If you're reading this, you're probably thinking about the ACT (formerly American College Testing), which is used in the college admissions process and helps schools determine which courses you should be placed in. You will feel a lot more relaxed about taking the test if you have a general idea of what's on it. The ACT consists of four main sections—reading, math, English, and science—with an optional writing portion. The four core sections contain multiple choice questions. Want to know what to expect? We'll give you a full breakdown of each section, so you're prepared on test day.
This section contains 60 questions and covers pre-algebra (14 questions), elementary and intermediate algebra (10 questions and 9 questions, respectively), basic trigonometry (4 questions), and geometry (9 questions for coordinate and 14 questions for plane). Questions are easier at the start of the section but progressively get more difficult. The good news: you can use a calculator. Each question gives you five possible answers to choose from, and you have 60 minutes to complete the section.
This section contains 75 questions. Each comes with four answer choices. Here, you'll be tested on grammar, mechanics, sentence structure, strategy, organization, style, and punctuation. You have 45 minutes to complete this section.
The 40 questions on this portion of the ACT evaluate your reading comprehension skills. This part of the test includes four subsections. Each of these three have one long prose passage. The fourth contains two short prose passages. To respond to each question, you must select one of four answer choices based on what is directly stated or implied. The material represents a typical first-year college course and measures your ability to understand sequences of events and cause-and-effect relationships, make comparisons and interpretations, and determine main ideas. Test takers get 35 minutes to finish this section.
Like the reading section, the science section consists of 40 questions that must be answered in 35 minutes. You will be given seven passages, each of which is followed by five to seven questions. This section assesses your understanding of scientific analysis, interpretation, reasoning, problem-solving, and evaluation. Questions are based on data representations (charts, tables), research summaries, and statements reflecting conflicting viewpoints. For each question, you will have four possible answers to choose from.

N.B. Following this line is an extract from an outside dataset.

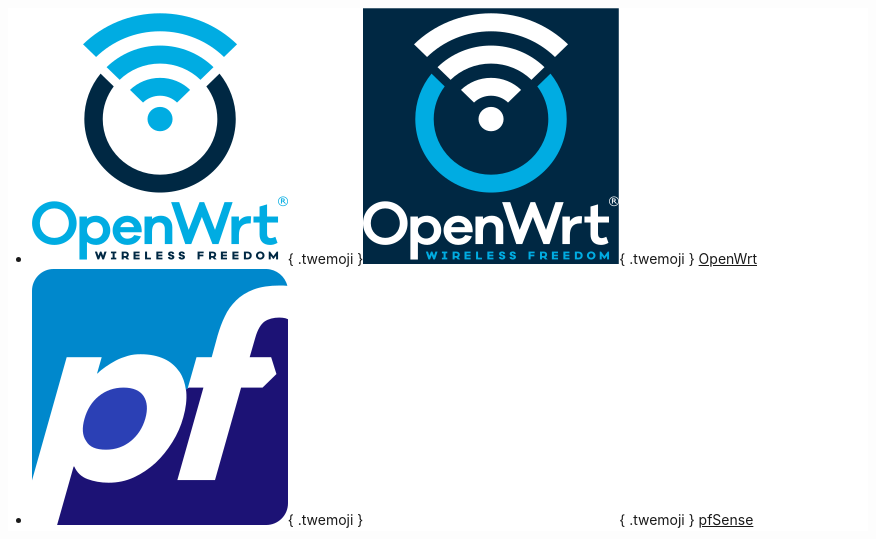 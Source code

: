 - ![Logotipo de OpenWrt](assets/img/router/openwrt.svg#only-light){ .twemoji }![Logotipo de OpenWrt](assets/img/router/openwrt-dark.svg#only-dark){ .twemoji } [OpenWrt](https://openwrt.org/)
- ![Logotipo de pfSense](assets/img/router/pfsense.svg#only-light){ .twemoji }![Logotipo de pfSense](assets/img/router/pfsense-dark.svg#only-dark){ .twemoji } [pfSense](https://www.pfsense.org/)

Since this component of the ACT is considered optional, it doesn't affect your composite score. However, some colleges require you to submit a writing score. For this section, you are given a writing prompt—usually based on a broad social issue. You will be given three different perspectives on the topic to analyze. Your task is to craft a thoughtfully written essay about how your opinion relates to those viewpoints, and you have 40 minutes to do it.